Looking ahead, the initiative’s success points to the possibility of replicating this collaborative approach across the Arctic, emphasising the transformative potential of integrating human and technological intelligence to address pressing environmental challenges. 

Search and Rescue Operations 

The harsh and unpredictable conditions in the Arctic pose significant challenges for search and rescue operations. AI-ARC – a consortium of 22 partners, including the UK Maritime and Coastguard Agency – is developing an AI based virtual control room for the Arctic, which will enhance the efficiency and effectiveness of search and rescue missions in the Arctic.  

AI and drone technology is also being used for search and rescue in Canada. By analysing real-time data on weather conditions, ice movements, and geographical terrains, AI algorithms can assist in identifying optimal routes and locations for rescue operations, thus saving valuable time and resources and increasing the chances of successful rescues in this challenging environment. 

Where next for IceNet? 

We have ambitious plans to expand IceNet’s forecasting capabilities. For example, the current 25 km2 spatial forecast scale isn’t high enough resolution many real-world applications. By leveraging more recent, higher resolution passive microwave and radar-based satellite data, the team are planning to use AI ‘transfer learning’ to increase spatial resolution by a factor of four or greater. This would provide substantially more value to forecast users.  

Alongside improved accuracy and resolution of the AI system, the project team are working to improve user interfaces for conservation workers, robustness of early warning systems, and the real-time and historical forecast analysis tools. The IceNet infrastructure is now being expanded to provide increased levels of interoperability providing better integration possibilities for downstream services and users.  

Sea ice conditions dictate the accessibility and safety of shipping, a key mode of transport for Arctic activity. BAS is developing an automated route planning platform to minimise vessel’s carbon impact in ice-covered polar oceans by avoiding ice breaking. Accurate sea ice forecasts will be critical for automated routing and decision support for maritime activity and conservation in polar waters. The IceNet team is keen to ensure the AI technology is used as a force for good, supporting maritime, scientific and conservation uses. 

As we move towards the 5th International Polar Year in 2032-33 – and a once in a generation focus on new international polar research – there is clear potential for the considered use of AI and machine learning to take a major new role. To scale up the reach and impact of research, as well as acting as a bridge between traditional research from scientists and Indigenous people’s ways of knowing. 
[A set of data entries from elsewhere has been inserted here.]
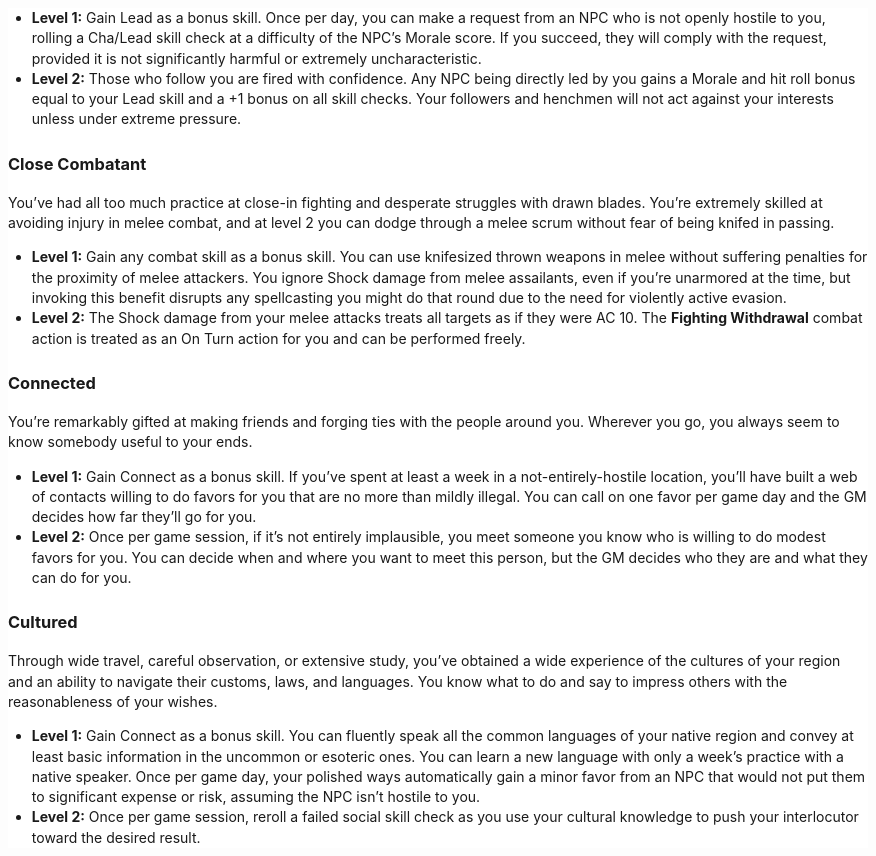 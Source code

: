 - **Level 1:** Gain Lead as a bonus skill. Once per day, you can make
a request from an NPC who is not openly hostile to you, rolling a
Cha/Lead skill check at a difficulty of the NPC’s Morale score. If
you succeed, they will comply with the request, provided it is not
significantly harmful or extremely uncharacteristic.
- **Level 2:** Those who follow you are fired with confidence. Any NPC
being directly led by you gains a Morale and hit roll bonus equal
to your Lead skill and a +1 bonus on all skill checks. Your followers
and henchmen will not act against your interests unless under extreme
pressure.

### Close Combatant

You’ve had all too much practice at close-in fighting and desperate
struggles with drawn blades. You’re extremely skilled at avoiding
injury in melee combat, and at level 2 you can dodge through a
melee scrum without fear of being knifed in passing.

- **Level 1:** Gain any combat skill as a bonus skill. You can use knifesized thrown weapons in melee without suffering penalties for the
proximity of melee attackers. You ignore Shock damage from melee
assailants, even if you’re unarmored at the time, but invoking this
benefit disrupts any spellcasting you might do that round due to the
need for violently active evasion.
- **Level 2:** The Shock damage from your melee attacks treats all targets
as if they were AC 10. The **Fighting Withdrawal** combat action is
treated as an On Turn action for you and can be performed freely.

### Connected

You’re remarkably gifted at making friends and forging ties with the
people around you. Wherever you go, you always seem to know
somebody useful to your ends.

- **Level 1:** Gain Connect as a bonus skill. If you’ve spent at least a week
in a not-entirely-hostile location, you’ll have built a web of contacts
willing to do favors for you that are no more than mildly illegal. You
can call on one favor per game day and the GM decides how far
they’ll go for you.
- **Level 2:** Once per game session, if it’s not entirely implausible, you
meet someone you know who is willing to do modest favors for you.
You can decide when and where you want to meet this person, but
the GM decides who they are and what they can do for you.

### Cultured

Through wide travel, careful observation, or extensive study, you’ve
obtained a wide experience of the cultures of your region and an ability to navigate their customs, laws, and languages. You know what to
do and say to impress others with the reasonableness of your wishes.

- **Level 1:** Gain Connect as a bonus skill. You can fluently speak all the
common languages of your native region and convey at least basic
information in the uncommon or esoteric ones. You can learn a new
language with only a week’s practice with a native speaker. Once
per game day, your polished ways automatically gain a minor favor
from an NPC that would not put them to significant expense or risk,
assuming the NPC isn’t hostile to you.
- **Level 2:** Once per game session, reroll a failed social skill check as
you use your cultural knowledge to push your interlocutor toward
the desired result.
The application of AI in the Arctic is fostering innovative solutions that address critical environmental, social, and economic challenges. By combining technological advancements with scientific research and community engagement, AI is playing a crucial role in protecting the fragile Arctic ecosystem and supporting sustainable development in the region. As we continue to harness the rapidly developing power of AI, it is imperative to ensure that these technologies are deployed in a responsible and ethical manner, prioritising the long-term well-being of the Arctic and its inhabitants. In showing that AI can be used for good, we can work towards a more sustainable and resilient future for the Arctic and the planet.